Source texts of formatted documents
========
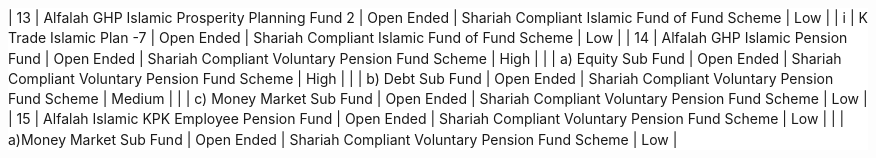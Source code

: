 | 13   | Alfalah GHP Islamic Prosperity Planning Fund 2 | Open Ended | Shariah Compliant Islamic Fund of Fund Scheme   | Low             |
| i    | K Trade Islamic Plan -7                        | Open Ended | Shariah Compliant Islamic Fund of Fund Scheme   | Low             |
| 14   | Alfalah GHP Islamic Pension Fund               | Open Ended | Shariah Compliant Voluntary Pension Fund Scheme | High            |
|      | a) Equity Sub Fund                             | Open Ended | Shariah Compliant Voluntary Pension Fund Scheme | High            |
|      | b) Debt Sub Fund                               | Open Ended | Shariah Compliant Voluntary Pension Fund Scheme | Medium          |
|      | c) Money Market Sub Fund                       | Open Ended | Shariah Compliant Voluntary Pension Fund Scheme | Low             |
| 15   | Alfalah Islamic KPK Employee Pension Fund      | Open Ended | Shariah Compliant Voluntary Pension Fund Scheme | Low             |
|      | a)Money Market Sub Fund                        | Open Ended | Shariah Compliant Voluntary Pension Fund Scheme | Low             |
========
* **Your instructions**
Only a number is wanted. How many lines of the entries above carry "Money"?

* **Your solution**
2